*Bounty: 50*

*Bounty: 50*

**Motivation**

The most common model for a random graph is the Erdős–Rényi model. However, it does not guarantee the connectedness of the graph. Instead, let’s consider the following algorithm (in python-style pseudocode) for generating a random connected graph with $n$ nodes:

```
g = empty graph
g.add_nodes_from(range(n))
while not g.is_connected:
i, j = random combination of two (distinct) nodes in range(n)
if {i, j} not in g.edges:
g.add_edge(i, j)
return g
```

The graph generated this way is guaranteed to be connected. Now, my intuition tells me that its expected number of edges is of the order $ O(n log n) $, and I want to test my hypothesis in Python. I don’t intend to do a rigorous mathematical proof or a comprehensive statistical inference, just some basic graph plotting.

**The Codes**

In order to know whether a graph is connected, we need a partition structure (i.e. union-find). I first wrote a `Partition`

class in the module `partition.py`

. It uses path compression and union by weights:

```
# partition.py
class Partition:
"""Implement a partition of a set of items to disjoint subsets (groups) as
a forest of trees, in which each tree represents a separate group.
Two trees represent the same group if and only if they have the same root.
Support union operation of two groups.
"""
def __init__(self, items):
items = list(items)
# parents of every node in the forest
self._parents = {item: item for item in items}
# the sizes of the subtrees
self._weights = {item: 1 for item in items}
def __len__(self):
return len(self._parents)
def __contains__(self, item):
return item in self._parents
def __iter__(self):
yield from self._parents
def find(self, item):
"""Return the root of the group containing the given item.
Also reset the parents of all nodes along the path to the root.
"""
if self._parents[item] == item:
return item
else:
# find the root and recursively set all parents to it
root = self.find(self._parents[item])
self._parents[item] = root
return root
def union(self, item1, item2):
"""Merge the two groups (if they are disjoint) containing
the two given items.
"""
root1 = self.find(item1)
root2 = self.find(item2)
if root1 != root2:
if self._weights[root1] < self._weights[root2]:
# swap two roots so that root1 becomes heavier
root1, root2 = root2, root1
# root1 is heavier, reset parent of root2 to root1
# also update the weight of the tree at root1
self._parents[root2] = root1
self._weights[root1] += self._weights[root2]
@property
def is_single_group(self):
"""Return true if all items are contained in a single group."""
# we just need one item, any item is ok
item = next(iter(self))
# group size is the weight of the root
group_size = self._weights[self.find(item)]
return group_size == len(self)
```

Next, since we are only interested in the number of edges, we don’t actually need to explicitly construct any graph object.
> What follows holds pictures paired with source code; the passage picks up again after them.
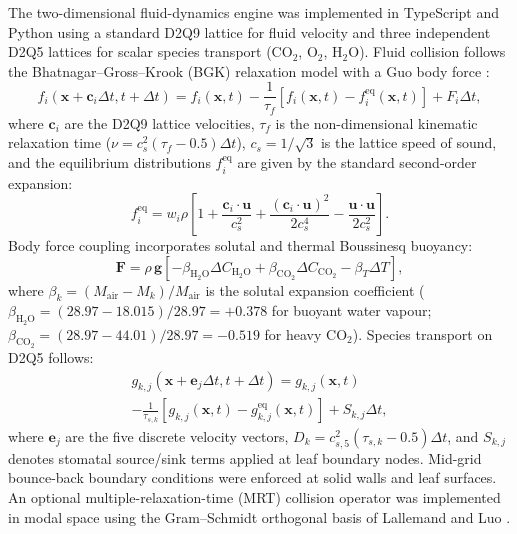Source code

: \documentclass[10pt,twocolumn,a4paper]{article}
\begin{document}
The two-dimensional fluid-dynamics engine was implemented in TypeScript and Python using a standard D2Q9 lattice for fluid velocity and three independent D2Q5 lattices for scalar species transport ($\mathrm{CO_2}$, $\mathrm{O_2}$, $\mathrm{H_2O}$). Fluid collision follows the Bhatnagar--Gross--Krook (BGK) relaxation model with a Guo body force \citep{guo2002}:
\begin{equation}
f_i(\mathbf{x} + \mathbf{c}_i\Delta t, t + \Delta t) = f_i(\mathbf{x}, t) - \frac{1}{\tau_f}\left[f_i(\mathbf{x}, t) - f_i^{\text{eq}}(\mathbf{x}, t)\right] + F_i\Delta t ,
\end{equation}
where $\mathbf{c}_i$ are the D2Q9 lattice velocities, $\tau_f$ is the non-dimensional kinematic relaxation time ($\nu = c_s^2(\tau_f - 0.5)\Delta t$), $c_s = 1/\sqrt{3}$ is the lattice speed of sound, and the equilibrium distributions $f_i^{\text{eq}}$ are given by the standard second-order expansion:
\begin{equation}
f_i^{\text{eq}} = w_i\rho\left[1 + \frac{\mathbf{c}_i\cdot\mathbf{u}}{c_s^2} + \frac{(\mathbf{c}_i\cdot\mathbf{u})^2}{2c_s^4} - \frac{\mathbf{u}\cdot\mathbf{u}}{2c_s^2}\right] .
\end{equation}
Body force coupling incorporates solutal and thermal Boussinesq buoyancy:
\begin{equation}
\mathbf{F} = \rho\,\mathbf{g}\left[-\beta_{\mathrm{H_2O}}\Delta C_{\mathrm{H_2O}} + \beta_{\mathrm{CO_2}}\Delta C_{\mathrm{CO_2}} - \beta_T\Delta T\right] ,
\end{equation}
where $\beta_k = (M_{\text{air}} - M_k)/M_{\text{air}}$ is the solutal expansion coefficient ($\beta_{\mathrm{H_2O}} = (28.97 - 18.015)/28.97 = +0.378$ for buoyant water vapour; $\beta_{\mathrm{CO_2}} = (28.97 - 44.01)/28.97 = -0.519$ for heavy $\mathrm{CO_2}$). Species transport on D2Q5 follows:
\begin{multline}
g_{k,j}(\mathbf{x} + \mathbf{e}_j\Delta t, t + \Delta t) = g_{k,j}(\mathbf{x}, t) \\
- \frac{1}{\tau_{s,k}}\left[g_{k,j}(\mathbf{x}, t) - g_{k,j}^{\text{eq}}(\mathbf{x}, t)\right] + S_{k,j}\Delta t ,
\end{multline}
where $\mathbf{e}_j$ are the five discrete velocity vectors, $D_k = c_{s,5}^2(\tau_{s,k} - 0.5)\Delta t$, and $S_{k,j}$ denotes stomatal source/sink terms applied at leaf boundary nodes. Mid-grid bounce-back boundary conditions were enforced at solid walls and leaf surfaces. An optional multiple-relaxation-time (MRT) collision operator was implemented in modal space using the Gram--Schmidt orthogonal basis of Lallemand and Luo \citep{lallemand2000}.
\end{document}
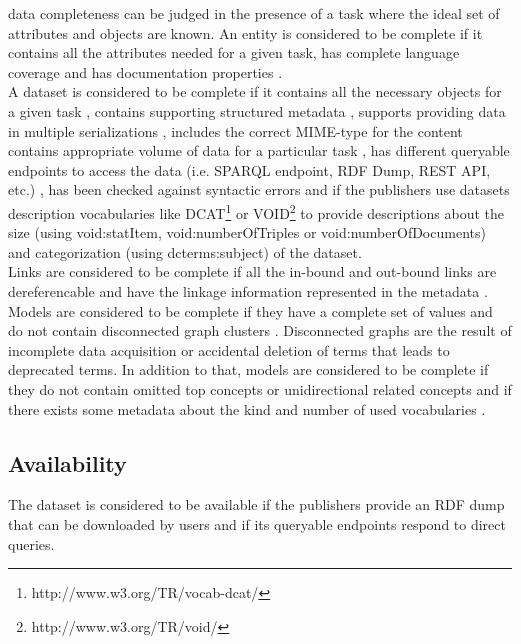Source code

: \documentclass[onecolumn, crcready]{iosart2c}
\begin{document}
data completeness can be judged in the presence of a task where the ideal set of attributes and objects are known. An entity is considered to be complete if it contains all the attributes needed for a given task, has complete language coverage \cite{Mader2012} and has documentation properties \cite{w3c_skos_rec}\cite{Mader2012}.\\ A dataset is considered to be complete if it contains all the necessary objects for a given task \cite{Mendes2012}, contains supporting structured metadata \cite{Hogan2010}, supports providing data in multiple serializations \cite{Framework2012}, includes the correct MIME-type for the content \cite{Hogan2010} contains appropriate volume of data for a particular task \cite{Framework2012}, has different queryable endpoints to access the data (i.e. SPARQL endpoint, RDF Dump, REST API, etc.) \cite{Framework2012}, has been checked against syntactic errors \cite{Hogan2010} and if the publishers use datasets description vocabularies like DCAT\footnote{http://www.w3.org/TR/vocab-dcat/} or VOID\footnote{http://www.w3.org/TR/void/} to provide descriptions about the size (using void:statItem, void:numberOfTriples or void:numberOfDocuments) and categorization (using dcterms:subject) of the dataset.\\ Links are considered to be complete if all the in-bound and out-bound links are dereferencable \cite{Hogan2010}\cite{Mader2012}\cite{Gueret2012} and have the linkage information represented in the metadata \cite{Hogan2010}.\\ Models are considered to be complete if they have a complete set of values \cite{Mader2012} and do not contain disconnected graph clusters \cite{Mader2012}. Disconnected graphs are the result of incomplete data acquisition or accidental deletion of terms that leads to deprecated terms. In addition to that, models are considered to be complete if they do not contain omitted top concepts or unidirectional related concepts \cite{Hogan2010} and if there exists some metadata about the kind and number of used vocabularies \cite{Framework2012}.

\subsection{Availability}

The dataset is considered to be available if the publishers provide an RDF dump that can be downloaded by users \cite{flemming2010}\cite{Hogan2010} and if its queryable endpoints respond to direct queries.
\end{document}
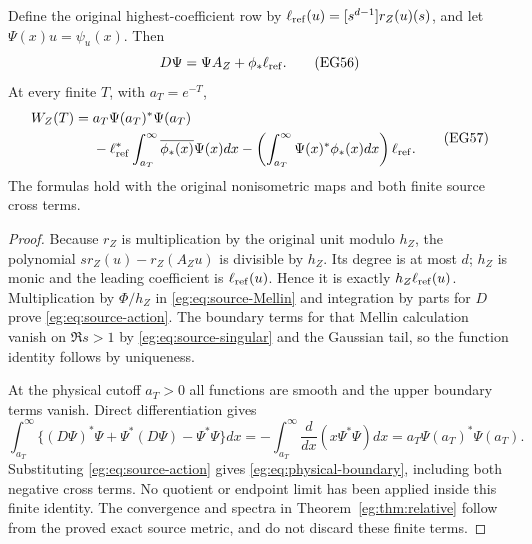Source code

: \documentclass[11pt]{article}
\begin{document}
\begin{egtheorem}
\label{eg:thm:physical-boundary}
Define the original highest-coefficient row by
$\ell_{\rm ref}(u)=[s^{d-1}]r_Z(u)(s)$, and let
$\Psi(x)u=\psi_u(x)$. Then
\[
 D\Psi=\Psi A_Z+\phi_*\ell_{\rm ref}.
 \tag{EG56}\label{eg:eq:source-action}
\]
At every finite $T$, with $a_T=e^{-T}$,
\[
 \begin{split}
 W_Z(T)={}&a_T\Psi(a_T)^*\Psi(a_T)\\
 &-\ell_{\rm ref}^*\int_{a_T}^\infty\overline{\phi_*(x)}\Psi(x)dx
 -\left(\int_{a_T}^\infty\Psi(x)^*\phi_*(x)dx\right)\ell_{\rm ref}.
 \end{split}\tag{EG57}\label{eg:eq:physical-boundary}
\]
The formulas hold with the original nonisometric maps and both
finite source cross terms.
\end{egtheorem}
\begin{proof}
Because $r_Z$ is multiplication by the original unit modulo $h_Z$,
the polynomial $s r_Z(u)-r_Z(A_Zu)$ is divisible by $h_Z$.
Its degree is at most $d$; $h_Z$ is monic and the leading coefficient
is $\ell_{\rm ref}(u)$. Hence it is exactly
$h_Z\ell_{\rm ref}(u)$. Multiplication by $\Phi/h_Z$ in
\eqref{eg:eq:source-Mellin} and integration by parts for $D$ prove
\eqref{eg:eq:source-action}. The boundary terms for that Mellin
calculation vanish on $\Re s>1$ by \eqref{eg:eq:source-singular} and
the Gaussian tail, so the function identity follows by uniqueness.

At the physical cutoff $a_T>0$ all functions are smooth and the
upper boundary terms vanish. Direct differentiation gives
\[
 \int_{a_T}^\infty\{(D\Psi)^*\Psi+\Psi^*(D\Psi)-\Psi^*\Psi\}dx
 =-\int_{a_T}^\infty\frac{d}{dx}(x\Psi^*\Psi)dx
 =a_T\Psi(a_T)^*\Psi(a_T).
\]
Substituting \eqref{eg:eq:source-action} gives
\eqref{eg:eq:physical-boundary}, including both negative cross terms.
No quotient or endpoint limit has been applied inside this finite
identity. The convergence and spectra in
Theorem~\ref{eg:thm:relative} follow from the proved exact source metric,
and do not discard these finite terms.
\end{proof}
\end{document}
The following function implicitly generates a random connected graph and return its number of edges:

```
import random
from partition import Partition
def connected_edge_count(n):
"""Implicitly generate a random connected graph and return its number of edges."""
edges = set()
forest = Partition(range(n))
# each time we join two nodes we merge the two groups containing them
# the graph is connected iff the forest of nodes form a single group
while not forest.is_single_group:
start = random.randrange(n)
end = random.randrange(n)
# we don't bother to check whether the edge already exists
if start != end:
forest.union(start, end)
edge = frozenset({start, end})
edges.add(edge)
return len(edges)
```

We then estimate the expected number of edges for a given $n$:

```
def mean_edge_count(n, sample_size):
"""Compute the sample mean of numbers of edges in a sample of
random connected graphs with n nodes.
"""
total = sum(connected_edge_count(n) for _ in range(sample_size))
return total / sample_size
```

Now, we can plot the expected numbers of edges against $ n log n $ for different values of $n$:

```
from math import log
import matplotlib.pyplot as plt
def plt_mean_vs_nlogn(nlist, sample_size):
"""Plot the expected numbers of edges against n * log(n) for
a given list of values of n, where n is the number of nodes.
"""
x_values = [n * log(n) for n in nlist]
y_values = [mean_edge_count(n, sample_size) for n in nlist]
plt.plot(x_values, y_values, '.')
```

Finally, when we called `plt_mean_vs_nlogn(range(10, 1001, 10), sample_size=100)`

, we got:

The plot seems very close to a straight line, supporting my hypothesis.

**Questions and ideas for future work**

- My program is slow! It took me 90 seconds to run
`plt_mean_vs_nlogn(range(10, 1001, 10), sample_size=100)`

. How can I improve the performance? - What other improvement can I make on my codes?
- An idea for future work: do a linear regression on the data. A high coefficient of determination would support my hypothesis. Also find out the coefficient of $ n log n $.
- Any other idea for testing my hypothesis programmatically?